What are the rights, responsibilities, and privileges associated with U.S. citizenship? How does one’s (non/un/post/human) legal status relate to environmental sustainability? In my work, I teach, research, and write about sustainable citizenship.

I hold a Ph.D. in English Literature from SUNY Stony Brook University, an M.A. in Interdisciplinary Studies from Long Island University/Post, and a B.A. in Philosophy from Eastern Illinois University, as well as two Sorbonne French language certificates. My research areas include: nineteenth-century literature, cinema studies, and the environmental humanities. I have taught undergraduate Humanities’ courses at public and private universities, a community college, and a military service academy. My recent teaching experience includes: Foundations of College Composition, Foundations of Research, Communications for the Technical Professions, Modern Drama, Introduction to Fiction, Nature in the Nineteenth-Century, Ecopoetics, and The Modern Victorian Environment.

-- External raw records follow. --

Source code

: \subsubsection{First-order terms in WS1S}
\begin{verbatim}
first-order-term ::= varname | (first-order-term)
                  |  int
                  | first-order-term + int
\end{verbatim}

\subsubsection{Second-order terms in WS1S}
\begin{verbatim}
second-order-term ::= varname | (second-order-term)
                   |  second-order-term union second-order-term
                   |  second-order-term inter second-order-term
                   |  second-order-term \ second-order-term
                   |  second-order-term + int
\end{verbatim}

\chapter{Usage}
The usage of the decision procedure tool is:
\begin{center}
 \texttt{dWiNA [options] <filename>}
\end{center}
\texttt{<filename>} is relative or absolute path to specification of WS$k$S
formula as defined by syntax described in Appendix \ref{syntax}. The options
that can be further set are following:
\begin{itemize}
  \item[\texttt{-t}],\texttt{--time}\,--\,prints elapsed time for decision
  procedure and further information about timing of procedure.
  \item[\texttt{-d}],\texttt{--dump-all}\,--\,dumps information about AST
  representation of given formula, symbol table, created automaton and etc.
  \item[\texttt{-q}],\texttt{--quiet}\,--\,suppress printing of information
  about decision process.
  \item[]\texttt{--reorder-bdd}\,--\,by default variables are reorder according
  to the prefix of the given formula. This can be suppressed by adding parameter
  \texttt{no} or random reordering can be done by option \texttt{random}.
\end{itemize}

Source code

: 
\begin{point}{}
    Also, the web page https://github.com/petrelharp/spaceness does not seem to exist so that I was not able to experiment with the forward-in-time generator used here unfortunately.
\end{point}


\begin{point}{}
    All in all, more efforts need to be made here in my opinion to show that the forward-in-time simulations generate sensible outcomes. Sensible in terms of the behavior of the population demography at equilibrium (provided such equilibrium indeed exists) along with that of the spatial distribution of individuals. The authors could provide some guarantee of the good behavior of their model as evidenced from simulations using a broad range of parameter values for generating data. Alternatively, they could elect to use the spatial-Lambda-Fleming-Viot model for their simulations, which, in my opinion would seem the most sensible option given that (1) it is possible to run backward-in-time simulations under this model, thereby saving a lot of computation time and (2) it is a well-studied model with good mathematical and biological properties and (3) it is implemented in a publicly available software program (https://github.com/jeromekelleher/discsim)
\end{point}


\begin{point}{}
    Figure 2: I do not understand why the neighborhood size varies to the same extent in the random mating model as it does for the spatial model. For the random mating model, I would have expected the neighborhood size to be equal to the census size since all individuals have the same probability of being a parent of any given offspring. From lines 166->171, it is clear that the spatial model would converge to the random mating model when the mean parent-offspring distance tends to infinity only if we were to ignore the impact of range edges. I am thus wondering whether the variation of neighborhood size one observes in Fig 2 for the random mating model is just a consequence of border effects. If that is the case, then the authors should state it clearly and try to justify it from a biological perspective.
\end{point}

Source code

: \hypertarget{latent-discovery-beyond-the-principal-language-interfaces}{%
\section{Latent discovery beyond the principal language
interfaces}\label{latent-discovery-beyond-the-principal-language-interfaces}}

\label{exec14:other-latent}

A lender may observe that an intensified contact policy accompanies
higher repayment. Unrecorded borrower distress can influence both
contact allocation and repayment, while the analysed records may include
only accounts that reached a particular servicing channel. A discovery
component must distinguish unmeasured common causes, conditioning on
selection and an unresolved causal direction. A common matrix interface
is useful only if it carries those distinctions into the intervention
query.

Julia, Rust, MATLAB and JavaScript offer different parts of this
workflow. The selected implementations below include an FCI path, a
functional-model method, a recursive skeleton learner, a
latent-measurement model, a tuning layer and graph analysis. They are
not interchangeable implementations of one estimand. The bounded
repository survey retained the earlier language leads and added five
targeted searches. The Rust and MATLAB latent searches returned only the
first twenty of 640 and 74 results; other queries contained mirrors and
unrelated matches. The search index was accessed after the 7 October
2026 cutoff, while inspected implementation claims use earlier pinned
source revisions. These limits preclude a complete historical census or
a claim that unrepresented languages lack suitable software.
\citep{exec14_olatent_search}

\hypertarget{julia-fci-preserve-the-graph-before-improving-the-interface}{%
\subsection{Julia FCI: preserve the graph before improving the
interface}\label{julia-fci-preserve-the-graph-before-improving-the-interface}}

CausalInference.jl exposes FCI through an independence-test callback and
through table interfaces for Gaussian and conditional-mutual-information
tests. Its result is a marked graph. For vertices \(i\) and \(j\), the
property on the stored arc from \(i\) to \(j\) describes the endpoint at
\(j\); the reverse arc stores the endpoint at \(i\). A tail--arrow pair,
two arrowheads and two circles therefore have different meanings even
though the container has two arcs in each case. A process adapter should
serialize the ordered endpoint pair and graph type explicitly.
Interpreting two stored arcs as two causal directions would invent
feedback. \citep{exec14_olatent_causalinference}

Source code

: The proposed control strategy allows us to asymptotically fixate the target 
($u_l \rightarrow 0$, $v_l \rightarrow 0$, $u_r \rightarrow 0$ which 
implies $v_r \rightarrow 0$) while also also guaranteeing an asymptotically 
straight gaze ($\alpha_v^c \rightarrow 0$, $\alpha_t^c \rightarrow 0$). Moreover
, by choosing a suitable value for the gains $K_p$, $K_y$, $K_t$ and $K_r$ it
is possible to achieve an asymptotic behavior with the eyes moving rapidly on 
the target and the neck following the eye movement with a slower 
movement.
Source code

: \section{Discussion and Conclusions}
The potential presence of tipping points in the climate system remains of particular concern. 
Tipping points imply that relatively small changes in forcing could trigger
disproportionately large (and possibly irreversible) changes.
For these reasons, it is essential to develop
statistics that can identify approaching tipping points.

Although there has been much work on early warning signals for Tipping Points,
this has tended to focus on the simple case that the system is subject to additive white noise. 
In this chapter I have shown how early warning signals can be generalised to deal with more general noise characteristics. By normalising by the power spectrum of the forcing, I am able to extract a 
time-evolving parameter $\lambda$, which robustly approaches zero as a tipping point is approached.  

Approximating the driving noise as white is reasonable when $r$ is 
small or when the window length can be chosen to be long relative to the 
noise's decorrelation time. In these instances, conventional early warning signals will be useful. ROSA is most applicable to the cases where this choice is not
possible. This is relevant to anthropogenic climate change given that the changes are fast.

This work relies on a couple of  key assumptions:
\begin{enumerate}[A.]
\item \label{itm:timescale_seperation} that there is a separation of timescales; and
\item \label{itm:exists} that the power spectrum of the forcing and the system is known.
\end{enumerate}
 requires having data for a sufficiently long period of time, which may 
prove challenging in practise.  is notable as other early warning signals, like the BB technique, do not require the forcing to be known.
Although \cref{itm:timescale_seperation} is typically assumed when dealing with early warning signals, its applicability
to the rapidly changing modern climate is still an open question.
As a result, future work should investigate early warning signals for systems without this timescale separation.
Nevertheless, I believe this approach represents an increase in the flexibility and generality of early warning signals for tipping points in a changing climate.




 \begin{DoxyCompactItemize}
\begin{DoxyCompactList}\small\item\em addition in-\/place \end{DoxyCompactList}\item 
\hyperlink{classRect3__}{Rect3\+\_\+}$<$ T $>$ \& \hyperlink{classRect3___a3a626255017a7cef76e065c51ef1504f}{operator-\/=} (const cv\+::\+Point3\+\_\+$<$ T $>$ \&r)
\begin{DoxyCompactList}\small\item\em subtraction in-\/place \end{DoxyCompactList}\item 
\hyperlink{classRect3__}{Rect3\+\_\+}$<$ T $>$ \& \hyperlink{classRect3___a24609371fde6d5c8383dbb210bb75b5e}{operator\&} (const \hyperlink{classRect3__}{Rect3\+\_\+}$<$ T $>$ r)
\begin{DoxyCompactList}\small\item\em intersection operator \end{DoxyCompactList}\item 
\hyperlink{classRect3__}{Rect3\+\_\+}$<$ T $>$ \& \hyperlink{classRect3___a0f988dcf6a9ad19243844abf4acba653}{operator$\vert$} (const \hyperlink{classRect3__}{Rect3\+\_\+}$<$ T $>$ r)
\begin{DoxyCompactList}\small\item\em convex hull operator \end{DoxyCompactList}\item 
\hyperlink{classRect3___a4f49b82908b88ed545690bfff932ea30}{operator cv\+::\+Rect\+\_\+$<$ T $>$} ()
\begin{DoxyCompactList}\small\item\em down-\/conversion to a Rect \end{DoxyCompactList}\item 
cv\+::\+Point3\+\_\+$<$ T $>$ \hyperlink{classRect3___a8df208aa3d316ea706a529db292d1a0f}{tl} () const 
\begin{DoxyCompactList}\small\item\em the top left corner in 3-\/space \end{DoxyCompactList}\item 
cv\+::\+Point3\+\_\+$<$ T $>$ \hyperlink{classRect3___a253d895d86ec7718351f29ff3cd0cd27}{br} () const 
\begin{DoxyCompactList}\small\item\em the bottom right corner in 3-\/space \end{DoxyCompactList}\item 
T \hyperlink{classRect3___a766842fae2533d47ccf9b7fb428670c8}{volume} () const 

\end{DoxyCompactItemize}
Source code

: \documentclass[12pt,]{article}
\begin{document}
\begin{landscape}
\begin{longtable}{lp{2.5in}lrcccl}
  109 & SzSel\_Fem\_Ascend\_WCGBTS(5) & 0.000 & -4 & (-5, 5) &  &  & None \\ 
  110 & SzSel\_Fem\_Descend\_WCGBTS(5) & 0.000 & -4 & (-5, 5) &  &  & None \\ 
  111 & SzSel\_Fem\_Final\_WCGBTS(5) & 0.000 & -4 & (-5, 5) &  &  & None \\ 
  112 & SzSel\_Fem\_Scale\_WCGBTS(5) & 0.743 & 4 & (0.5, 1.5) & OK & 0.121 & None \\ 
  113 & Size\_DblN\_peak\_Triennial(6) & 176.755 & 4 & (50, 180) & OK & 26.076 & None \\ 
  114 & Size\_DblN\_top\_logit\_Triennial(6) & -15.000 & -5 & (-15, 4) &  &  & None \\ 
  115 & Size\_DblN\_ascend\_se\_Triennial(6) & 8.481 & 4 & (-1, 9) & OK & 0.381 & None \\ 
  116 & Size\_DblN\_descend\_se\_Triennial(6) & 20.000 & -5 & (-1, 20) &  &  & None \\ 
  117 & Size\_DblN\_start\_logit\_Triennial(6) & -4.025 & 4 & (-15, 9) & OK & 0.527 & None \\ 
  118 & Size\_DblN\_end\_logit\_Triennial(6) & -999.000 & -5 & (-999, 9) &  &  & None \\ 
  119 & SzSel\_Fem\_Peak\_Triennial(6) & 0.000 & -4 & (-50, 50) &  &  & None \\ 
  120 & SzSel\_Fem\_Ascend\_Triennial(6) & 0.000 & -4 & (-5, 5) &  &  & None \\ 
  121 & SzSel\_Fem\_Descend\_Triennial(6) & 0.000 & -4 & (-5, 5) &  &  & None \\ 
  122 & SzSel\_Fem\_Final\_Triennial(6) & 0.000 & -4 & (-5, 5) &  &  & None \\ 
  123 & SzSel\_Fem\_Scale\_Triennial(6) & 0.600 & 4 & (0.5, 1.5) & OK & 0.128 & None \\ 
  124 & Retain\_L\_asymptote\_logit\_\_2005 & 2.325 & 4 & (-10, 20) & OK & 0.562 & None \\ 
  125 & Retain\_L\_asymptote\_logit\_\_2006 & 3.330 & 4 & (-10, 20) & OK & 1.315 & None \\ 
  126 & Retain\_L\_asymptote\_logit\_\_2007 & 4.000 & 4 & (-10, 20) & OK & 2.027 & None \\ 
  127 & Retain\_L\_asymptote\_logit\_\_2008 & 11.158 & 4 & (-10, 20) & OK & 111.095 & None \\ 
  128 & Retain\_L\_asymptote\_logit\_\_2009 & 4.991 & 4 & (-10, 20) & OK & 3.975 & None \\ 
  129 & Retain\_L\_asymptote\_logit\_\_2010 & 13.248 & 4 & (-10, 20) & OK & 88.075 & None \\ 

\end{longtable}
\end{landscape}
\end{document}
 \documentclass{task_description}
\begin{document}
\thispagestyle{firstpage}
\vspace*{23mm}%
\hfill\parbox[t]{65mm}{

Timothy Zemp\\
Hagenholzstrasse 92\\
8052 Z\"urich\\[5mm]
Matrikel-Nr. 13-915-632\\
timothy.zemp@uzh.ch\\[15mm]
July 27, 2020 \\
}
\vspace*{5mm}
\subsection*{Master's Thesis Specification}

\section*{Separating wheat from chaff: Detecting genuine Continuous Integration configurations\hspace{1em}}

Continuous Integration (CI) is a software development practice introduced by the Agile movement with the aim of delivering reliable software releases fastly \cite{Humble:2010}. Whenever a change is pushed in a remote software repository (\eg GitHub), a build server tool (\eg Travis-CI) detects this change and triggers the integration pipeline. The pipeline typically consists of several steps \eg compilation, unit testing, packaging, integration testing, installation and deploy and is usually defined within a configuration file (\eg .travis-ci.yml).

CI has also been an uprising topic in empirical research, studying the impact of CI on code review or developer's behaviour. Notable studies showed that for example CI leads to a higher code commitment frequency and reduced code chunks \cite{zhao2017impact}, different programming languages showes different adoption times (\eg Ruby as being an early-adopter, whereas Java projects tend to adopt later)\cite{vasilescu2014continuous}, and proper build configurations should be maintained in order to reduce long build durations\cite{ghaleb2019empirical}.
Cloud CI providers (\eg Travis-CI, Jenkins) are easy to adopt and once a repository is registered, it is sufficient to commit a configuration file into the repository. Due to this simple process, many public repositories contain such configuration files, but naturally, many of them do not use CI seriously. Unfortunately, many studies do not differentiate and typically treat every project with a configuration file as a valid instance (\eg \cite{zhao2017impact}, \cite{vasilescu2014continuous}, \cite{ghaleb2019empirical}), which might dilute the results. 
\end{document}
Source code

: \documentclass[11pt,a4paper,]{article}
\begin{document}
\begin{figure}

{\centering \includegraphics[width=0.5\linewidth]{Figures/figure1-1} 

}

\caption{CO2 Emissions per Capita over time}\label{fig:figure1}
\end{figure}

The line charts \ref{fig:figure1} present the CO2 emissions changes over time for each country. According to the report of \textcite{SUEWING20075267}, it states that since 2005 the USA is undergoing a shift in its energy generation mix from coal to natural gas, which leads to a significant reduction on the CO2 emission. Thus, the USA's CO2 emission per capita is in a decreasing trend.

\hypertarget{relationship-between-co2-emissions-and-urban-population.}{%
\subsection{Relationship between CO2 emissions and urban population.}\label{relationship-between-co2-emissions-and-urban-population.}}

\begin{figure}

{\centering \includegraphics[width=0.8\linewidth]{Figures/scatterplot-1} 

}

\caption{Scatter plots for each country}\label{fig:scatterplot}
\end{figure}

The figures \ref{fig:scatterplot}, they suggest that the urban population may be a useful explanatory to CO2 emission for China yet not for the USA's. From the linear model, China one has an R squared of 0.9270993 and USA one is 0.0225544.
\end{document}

My dissertation, “The Sustainable Victorians?” examines the spectrum of sustainability in novels, prose, and poems of the nineteenth-century. My research has been published in Adaptation, Dickens Studies Annual, Kritika Kultura, and The Journal of Ecocriticism. The “The Climate of Ecocinema,” an article I co-authored with E. Ann Kaplan, appears in the Oxford Research Encyclopedia of Communication. My "Foreword" for Simon C. Estok's The Ecophobia Hypothesis is part of the Routledge series in world literatures and the environment.

Other recent research presentations include ecocritical talks on American poets Robert Frost and Walt Whitman, the history of drinking water on Long Island, AI for Research & Teaching, the Dickens Society Symposium and Friends of Dickens New York.  I have presented in North America, Europe, and China at MLA, NAVSA, ASLE, the International James Joyce Symposium, the Modernist Studies Association, NeMLA, M/MLA, INCS, Victorian Poetry, the Louisville Conference on Literature and Culture, and the Consortium of Humanities Centers and Institutes (CHCI).

My public and digital humanities work can be viewed in the YouTube food studies’ presentation “What’s Cookin? American Teens and Sustainable Food Systems,” which first offers a theoretical argument for the “flexitarian” reduced meat diet, then portrays best practices for teen vegetarians, and concludes by interviewing the Chief Scientist of the Impossible Burger. “The Emergence of Climate Change Populism in Ecocinema” (part of the UC Santa Barbara The World in 2050: Imagining and Creating Just Climate Futures’ conference) is also available on YouTube, and features ecocritical analyses of films such as Mad Max: Fury Road.

I was awarded the Society for Cinema and Media Studies second place student essay award. I have been the principal investigator on two federal grants, and, as the co-principal investigator for the Stony Brook FAHSS funded-project, “Documenting Climate Change,” I have worked with a team of SUNY research faculty coordinating seminars, public humanities’ events, and film screenings. My service to the profession includes work as the Assistant Editor and Copy Editor at the Cambridge journal Victorian Literature and Culture as well as the Women’s Studies Representative at the Northeast Modern Language Association. I am currently the Chair of the NYSC AAUP Long Island Regional Council and I am also a reviewer for the U.S. Department of Education.